Records shown START
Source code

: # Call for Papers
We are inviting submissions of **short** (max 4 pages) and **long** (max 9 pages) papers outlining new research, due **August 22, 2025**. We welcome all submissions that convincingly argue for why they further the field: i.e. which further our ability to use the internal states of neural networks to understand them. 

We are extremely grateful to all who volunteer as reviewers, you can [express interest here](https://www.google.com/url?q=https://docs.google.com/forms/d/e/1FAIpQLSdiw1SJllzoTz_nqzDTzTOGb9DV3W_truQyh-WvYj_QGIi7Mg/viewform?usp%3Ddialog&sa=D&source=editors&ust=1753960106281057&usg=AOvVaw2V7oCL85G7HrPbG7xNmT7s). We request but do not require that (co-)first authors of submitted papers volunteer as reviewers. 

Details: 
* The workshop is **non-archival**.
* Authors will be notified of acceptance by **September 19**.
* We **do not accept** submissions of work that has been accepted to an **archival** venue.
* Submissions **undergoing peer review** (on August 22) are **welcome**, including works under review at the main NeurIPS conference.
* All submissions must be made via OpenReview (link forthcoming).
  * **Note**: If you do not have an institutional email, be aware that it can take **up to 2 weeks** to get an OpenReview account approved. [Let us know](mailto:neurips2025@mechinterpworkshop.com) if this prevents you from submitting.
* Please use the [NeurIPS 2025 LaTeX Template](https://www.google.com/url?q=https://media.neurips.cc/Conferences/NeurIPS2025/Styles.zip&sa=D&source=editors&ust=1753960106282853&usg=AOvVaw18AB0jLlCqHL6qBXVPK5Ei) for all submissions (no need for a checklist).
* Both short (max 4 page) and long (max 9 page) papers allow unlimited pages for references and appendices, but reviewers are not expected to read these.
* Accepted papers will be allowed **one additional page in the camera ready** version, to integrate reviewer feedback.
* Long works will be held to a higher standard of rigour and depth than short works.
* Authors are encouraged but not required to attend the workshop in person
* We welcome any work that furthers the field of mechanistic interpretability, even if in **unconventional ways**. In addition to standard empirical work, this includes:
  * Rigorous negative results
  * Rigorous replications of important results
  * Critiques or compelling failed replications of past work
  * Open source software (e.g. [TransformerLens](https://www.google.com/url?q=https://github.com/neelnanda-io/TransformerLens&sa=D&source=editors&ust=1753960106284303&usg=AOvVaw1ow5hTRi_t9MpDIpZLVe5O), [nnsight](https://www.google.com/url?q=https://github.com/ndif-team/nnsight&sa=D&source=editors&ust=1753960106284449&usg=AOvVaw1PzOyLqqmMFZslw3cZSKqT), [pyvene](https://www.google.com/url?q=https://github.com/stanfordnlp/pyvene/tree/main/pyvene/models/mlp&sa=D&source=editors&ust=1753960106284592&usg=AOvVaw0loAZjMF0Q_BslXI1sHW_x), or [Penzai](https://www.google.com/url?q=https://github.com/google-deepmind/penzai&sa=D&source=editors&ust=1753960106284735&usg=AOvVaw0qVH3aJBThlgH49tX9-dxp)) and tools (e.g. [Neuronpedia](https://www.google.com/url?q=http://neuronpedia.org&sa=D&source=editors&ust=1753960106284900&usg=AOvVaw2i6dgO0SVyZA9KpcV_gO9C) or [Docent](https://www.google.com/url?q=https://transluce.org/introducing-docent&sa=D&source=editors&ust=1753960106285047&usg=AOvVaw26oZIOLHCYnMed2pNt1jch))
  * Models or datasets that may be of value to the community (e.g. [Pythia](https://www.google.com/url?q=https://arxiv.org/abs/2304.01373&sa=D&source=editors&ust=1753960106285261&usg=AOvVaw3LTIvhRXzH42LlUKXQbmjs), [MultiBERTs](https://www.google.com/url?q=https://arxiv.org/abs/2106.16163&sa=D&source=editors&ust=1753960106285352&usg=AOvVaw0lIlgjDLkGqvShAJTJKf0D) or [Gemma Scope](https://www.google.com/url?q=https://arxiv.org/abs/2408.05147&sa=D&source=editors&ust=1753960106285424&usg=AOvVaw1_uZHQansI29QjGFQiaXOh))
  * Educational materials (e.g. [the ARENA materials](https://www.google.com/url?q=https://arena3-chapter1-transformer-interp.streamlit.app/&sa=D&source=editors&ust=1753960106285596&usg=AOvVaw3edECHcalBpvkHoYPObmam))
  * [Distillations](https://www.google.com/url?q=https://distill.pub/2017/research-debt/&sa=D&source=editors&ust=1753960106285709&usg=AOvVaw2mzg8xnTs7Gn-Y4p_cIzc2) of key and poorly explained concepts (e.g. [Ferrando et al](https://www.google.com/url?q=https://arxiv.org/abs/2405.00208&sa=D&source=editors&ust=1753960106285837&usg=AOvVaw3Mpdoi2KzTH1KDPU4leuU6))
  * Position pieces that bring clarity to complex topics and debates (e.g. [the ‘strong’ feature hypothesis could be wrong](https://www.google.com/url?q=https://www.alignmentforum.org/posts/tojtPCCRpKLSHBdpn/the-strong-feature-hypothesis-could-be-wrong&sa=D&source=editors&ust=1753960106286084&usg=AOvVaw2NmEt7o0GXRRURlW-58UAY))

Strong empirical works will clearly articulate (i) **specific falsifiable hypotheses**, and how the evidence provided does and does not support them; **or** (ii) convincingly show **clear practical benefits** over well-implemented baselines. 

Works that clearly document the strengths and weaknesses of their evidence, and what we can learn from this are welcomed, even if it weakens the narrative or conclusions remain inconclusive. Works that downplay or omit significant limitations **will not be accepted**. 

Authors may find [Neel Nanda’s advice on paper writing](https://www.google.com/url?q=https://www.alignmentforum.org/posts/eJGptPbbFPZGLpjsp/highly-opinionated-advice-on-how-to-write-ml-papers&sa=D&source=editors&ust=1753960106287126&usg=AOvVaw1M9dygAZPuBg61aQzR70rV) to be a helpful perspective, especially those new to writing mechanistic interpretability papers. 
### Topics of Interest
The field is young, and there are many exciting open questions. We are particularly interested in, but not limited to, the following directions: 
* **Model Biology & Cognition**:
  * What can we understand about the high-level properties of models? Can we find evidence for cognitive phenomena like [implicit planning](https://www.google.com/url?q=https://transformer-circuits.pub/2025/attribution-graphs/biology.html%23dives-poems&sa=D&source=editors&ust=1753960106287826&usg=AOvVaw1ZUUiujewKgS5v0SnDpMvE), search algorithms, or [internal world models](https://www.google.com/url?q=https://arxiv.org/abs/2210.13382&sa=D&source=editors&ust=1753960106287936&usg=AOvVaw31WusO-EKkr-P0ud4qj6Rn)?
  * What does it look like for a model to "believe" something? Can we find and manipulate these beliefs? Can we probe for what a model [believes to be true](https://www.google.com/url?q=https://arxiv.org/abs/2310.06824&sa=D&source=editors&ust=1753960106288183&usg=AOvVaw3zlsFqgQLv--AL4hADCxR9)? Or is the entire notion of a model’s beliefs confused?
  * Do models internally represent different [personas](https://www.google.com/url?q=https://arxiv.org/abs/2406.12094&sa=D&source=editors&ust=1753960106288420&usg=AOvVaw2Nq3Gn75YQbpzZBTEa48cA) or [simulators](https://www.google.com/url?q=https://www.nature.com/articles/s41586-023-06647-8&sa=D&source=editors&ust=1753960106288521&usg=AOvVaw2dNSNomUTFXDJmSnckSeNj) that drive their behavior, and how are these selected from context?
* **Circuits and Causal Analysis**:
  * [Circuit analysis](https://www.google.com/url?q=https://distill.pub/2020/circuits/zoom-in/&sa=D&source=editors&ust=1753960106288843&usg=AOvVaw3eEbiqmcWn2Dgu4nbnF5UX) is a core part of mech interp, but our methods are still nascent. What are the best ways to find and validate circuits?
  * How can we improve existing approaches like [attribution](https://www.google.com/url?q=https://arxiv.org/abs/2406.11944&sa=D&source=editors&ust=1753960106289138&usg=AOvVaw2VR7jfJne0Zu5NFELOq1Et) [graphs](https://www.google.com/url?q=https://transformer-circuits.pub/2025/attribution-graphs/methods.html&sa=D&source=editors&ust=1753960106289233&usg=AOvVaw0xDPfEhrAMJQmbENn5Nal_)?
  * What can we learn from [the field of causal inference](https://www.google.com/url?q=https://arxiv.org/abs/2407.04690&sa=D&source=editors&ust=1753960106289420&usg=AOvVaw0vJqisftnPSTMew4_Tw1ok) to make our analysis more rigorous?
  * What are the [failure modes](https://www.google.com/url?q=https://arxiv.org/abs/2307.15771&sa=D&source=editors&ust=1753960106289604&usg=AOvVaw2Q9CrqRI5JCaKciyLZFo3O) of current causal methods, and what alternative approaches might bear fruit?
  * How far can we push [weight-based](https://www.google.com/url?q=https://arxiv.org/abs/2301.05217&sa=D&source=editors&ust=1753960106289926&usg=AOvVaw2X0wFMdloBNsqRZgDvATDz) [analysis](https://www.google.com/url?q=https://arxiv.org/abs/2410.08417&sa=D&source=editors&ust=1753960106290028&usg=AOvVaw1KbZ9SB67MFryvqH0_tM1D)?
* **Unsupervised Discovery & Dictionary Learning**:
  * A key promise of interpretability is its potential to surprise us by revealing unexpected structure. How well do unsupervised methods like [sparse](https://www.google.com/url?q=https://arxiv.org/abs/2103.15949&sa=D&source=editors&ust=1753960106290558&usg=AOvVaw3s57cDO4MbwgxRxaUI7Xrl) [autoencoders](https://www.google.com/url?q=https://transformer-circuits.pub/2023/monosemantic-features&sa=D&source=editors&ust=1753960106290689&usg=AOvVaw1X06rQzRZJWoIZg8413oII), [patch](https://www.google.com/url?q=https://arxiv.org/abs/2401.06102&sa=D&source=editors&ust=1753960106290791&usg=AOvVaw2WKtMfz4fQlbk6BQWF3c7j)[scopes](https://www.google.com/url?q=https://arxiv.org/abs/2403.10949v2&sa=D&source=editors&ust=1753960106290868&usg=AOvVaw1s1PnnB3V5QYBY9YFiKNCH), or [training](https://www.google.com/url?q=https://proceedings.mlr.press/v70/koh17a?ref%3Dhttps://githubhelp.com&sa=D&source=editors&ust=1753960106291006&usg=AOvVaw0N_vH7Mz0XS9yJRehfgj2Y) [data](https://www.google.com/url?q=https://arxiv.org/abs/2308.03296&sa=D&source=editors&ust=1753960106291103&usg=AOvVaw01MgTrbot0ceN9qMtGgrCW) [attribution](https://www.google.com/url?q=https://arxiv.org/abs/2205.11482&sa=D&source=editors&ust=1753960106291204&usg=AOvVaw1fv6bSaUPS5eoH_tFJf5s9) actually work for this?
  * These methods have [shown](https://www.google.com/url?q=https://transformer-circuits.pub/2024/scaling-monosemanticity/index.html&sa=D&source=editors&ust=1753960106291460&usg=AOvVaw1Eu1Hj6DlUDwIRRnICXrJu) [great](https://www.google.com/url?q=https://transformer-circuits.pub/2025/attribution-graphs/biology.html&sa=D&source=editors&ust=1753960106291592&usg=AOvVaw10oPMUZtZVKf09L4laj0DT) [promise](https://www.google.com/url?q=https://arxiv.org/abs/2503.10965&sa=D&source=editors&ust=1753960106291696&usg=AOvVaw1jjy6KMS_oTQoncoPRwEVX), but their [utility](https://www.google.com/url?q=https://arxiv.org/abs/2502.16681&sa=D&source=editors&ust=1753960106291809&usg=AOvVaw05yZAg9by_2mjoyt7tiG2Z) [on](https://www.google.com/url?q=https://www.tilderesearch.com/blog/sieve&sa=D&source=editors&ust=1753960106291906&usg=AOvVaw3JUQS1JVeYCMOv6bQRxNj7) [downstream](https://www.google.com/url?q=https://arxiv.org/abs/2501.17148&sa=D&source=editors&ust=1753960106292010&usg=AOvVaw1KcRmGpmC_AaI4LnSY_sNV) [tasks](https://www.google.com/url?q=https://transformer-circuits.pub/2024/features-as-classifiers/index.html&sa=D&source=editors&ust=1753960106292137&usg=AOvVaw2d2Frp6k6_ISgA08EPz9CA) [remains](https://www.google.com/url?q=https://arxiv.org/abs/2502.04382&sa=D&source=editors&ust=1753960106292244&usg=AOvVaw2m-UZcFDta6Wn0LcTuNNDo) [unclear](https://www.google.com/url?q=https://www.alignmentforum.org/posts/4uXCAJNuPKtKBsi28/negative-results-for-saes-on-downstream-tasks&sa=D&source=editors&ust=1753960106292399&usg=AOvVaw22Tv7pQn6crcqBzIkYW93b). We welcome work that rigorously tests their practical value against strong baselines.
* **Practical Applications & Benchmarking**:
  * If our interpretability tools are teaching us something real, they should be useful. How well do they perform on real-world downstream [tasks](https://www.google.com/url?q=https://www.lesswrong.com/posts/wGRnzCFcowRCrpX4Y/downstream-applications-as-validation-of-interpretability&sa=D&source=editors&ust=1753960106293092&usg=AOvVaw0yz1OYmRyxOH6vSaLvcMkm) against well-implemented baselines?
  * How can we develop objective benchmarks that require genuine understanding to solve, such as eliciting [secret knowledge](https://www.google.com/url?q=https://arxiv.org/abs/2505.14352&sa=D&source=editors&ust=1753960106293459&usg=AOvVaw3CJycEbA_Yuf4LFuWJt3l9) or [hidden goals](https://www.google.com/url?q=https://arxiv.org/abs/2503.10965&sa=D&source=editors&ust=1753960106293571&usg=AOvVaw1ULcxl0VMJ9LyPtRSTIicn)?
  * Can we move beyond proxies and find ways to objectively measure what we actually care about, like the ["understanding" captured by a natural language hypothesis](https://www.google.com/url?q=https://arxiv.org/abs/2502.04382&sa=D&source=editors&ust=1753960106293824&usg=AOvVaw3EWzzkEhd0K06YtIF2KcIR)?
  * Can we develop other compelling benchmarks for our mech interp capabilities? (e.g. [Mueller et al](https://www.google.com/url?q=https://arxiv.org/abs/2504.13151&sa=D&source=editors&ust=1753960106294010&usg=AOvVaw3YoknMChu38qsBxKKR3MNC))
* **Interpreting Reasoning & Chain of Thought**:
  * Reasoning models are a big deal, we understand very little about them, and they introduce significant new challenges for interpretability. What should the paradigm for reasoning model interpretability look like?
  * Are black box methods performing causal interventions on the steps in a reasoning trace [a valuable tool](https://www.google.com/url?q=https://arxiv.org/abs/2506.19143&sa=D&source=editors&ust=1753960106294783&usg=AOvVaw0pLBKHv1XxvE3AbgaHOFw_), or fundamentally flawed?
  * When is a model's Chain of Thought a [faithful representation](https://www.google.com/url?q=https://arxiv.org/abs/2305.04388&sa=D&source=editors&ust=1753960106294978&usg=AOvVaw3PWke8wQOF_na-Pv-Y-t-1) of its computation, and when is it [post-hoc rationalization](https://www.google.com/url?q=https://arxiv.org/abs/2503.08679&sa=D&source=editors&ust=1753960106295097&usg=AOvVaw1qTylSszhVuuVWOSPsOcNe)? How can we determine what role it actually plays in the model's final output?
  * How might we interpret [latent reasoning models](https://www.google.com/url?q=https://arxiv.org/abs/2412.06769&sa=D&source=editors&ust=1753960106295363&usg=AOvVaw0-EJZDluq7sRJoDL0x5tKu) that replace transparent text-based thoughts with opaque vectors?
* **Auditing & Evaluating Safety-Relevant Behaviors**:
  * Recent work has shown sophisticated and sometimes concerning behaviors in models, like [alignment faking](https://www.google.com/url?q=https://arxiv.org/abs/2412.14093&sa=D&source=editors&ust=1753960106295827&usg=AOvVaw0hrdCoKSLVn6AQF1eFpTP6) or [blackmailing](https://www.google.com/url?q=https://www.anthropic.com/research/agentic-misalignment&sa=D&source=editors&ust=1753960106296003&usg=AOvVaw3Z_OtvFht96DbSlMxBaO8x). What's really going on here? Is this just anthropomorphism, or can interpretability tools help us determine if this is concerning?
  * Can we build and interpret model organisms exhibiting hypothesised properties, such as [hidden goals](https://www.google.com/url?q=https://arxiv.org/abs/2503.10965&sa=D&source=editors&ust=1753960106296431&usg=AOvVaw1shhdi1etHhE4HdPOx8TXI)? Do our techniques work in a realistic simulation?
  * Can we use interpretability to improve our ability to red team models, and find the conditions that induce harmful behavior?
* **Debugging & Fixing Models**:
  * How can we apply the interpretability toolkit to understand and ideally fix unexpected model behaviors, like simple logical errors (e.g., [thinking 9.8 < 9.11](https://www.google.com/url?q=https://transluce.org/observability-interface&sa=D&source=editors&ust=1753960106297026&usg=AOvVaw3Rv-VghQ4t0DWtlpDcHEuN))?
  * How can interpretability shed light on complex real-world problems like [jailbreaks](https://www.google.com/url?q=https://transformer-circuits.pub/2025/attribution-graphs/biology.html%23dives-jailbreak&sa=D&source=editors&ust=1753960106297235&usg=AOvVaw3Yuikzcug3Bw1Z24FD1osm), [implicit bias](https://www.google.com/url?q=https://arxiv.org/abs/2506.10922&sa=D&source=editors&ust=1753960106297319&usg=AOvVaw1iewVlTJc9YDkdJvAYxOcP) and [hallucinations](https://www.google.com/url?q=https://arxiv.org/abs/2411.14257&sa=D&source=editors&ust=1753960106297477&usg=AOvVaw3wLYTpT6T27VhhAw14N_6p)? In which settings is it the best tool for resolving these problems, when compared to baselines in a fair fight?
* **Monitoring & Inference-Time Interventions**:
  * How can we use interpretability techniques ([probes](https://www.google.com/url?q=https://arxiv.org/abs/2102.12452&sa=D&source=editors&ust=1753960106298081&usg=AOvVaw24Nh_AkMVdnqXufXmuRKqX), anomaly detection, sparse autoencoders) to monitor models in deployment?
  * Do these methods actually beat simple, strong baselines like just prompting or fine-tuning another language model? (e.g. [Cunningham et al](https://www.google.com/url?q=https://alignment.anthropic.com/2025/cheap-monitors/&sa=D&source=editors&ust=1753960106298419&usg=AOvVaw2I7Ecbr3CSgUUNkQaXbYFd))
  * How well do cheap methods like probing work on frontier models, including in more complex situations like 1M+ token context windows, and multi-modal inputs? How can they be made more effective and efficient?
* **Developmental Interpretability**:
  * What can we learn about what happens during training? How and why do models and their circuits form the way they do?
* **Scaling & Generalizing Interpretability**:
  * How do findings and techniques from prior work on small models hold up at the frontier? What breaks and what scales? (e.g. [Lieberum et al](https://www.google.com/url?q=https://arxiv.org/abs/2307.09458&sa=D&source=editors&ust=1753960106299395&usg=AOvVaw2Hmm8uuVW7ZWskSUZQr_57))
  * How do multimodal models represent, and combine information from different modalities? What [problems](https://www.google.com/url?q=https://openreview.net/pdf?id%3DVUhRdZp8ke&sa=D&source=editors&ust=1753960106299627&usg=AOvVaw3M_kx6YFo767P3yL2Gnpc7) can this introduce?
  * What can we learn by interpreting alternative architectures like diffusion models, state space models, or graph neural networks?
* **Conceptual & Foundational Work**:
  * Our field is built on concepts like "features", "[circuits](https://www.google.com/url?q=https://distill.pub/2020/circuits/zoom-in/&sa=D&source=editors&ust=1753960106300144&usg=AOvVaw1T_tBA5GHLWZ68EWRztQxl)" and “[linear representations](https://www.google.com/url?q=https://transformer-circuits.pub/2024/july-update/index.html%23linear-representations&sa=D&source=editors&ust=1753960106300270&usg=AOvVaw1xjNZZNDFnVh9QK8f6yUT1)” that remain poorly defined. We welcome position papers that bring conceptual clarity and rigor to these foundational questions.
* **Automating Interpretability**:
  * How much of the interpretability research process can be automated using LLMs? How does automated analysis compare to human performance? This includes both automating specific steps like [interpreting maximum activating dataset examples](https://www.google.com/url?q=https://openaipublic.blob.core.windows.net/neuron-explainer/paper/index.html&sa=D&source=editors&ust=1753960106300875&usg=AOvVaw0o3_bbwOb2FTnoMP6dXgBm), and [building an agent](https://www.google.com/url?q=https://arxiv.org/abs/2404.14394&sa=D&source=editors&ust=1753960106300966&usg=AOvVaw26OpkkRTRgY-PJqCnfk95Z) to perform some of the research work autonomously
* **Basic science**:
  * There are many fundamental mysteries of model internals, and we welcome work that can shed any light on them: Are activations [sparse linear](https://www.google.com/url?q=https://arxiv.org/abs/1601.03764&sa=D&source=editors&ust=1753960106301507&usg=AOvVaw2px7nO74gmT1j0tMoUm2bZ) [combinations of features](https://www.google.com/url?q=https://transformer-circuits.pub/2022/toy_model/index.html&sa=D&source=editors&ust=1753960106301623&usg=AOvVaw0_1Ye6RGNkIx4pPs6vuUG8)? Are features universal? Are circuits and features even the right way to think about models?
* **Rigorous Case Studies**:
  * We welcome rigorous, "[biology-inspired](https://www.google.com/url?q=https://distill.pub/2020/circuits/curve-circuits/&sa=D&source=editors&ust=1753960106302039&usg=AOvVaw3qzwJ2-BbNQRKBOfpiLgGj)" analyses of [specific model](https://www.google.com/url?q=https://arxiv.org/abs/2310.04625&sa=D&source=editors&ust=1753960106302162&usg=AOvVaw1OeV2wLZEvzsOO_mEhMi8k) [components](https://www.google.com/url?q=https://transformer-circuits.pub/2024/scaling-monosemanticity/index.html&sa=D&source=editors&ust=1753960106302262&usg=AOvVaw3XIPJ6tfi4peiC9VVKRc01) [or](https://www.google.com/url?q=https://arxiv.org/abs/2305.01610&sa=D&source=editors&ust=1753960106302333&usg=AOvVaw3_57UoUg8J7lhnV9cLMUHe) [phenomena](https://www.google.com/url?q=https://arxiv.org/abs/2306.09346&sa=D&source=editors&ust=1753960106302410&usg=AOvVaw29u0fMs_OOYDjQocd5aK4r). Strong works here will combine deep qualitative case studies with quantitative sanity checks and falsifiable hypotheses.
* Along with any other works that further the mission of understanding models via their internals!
Records shown END
- _Work instructions_: Search the listing above for the string "goals" and return each line it appears on.

- _Answer section_:
  * How can we develop objective benchmarks that require genuine understanding to solve, such as eliciting [secret knowledge](https://www.google.com/url?q=https://arxiv.org/abs/2505.14352&sa=D&source=editors&ust=1753960106293459&usg=AOvVaw3CJycEbA_Yuf4LFuWJt3l9) or [hidden goals](https://www.google.com/url?q=https://arxiv.org/abs/2503.10965&sa=D&source=editors&ust=1753960106293571&usg=AOvVaw1ULcxl0VMJ9LyPtRSTIicn)?
  * Can we build and interpret model organisms exhibiting hypothesised properties, such as [hidden goals](https://www.google.com/url?q=https://arxiv.org/abs/2503.10965&sa=D&source=editors&ust=1753960106296431&usg=AOvVaw1shhdi1etHhE4HdPOx8TXI)? Do our techniques work in a realistic simulation?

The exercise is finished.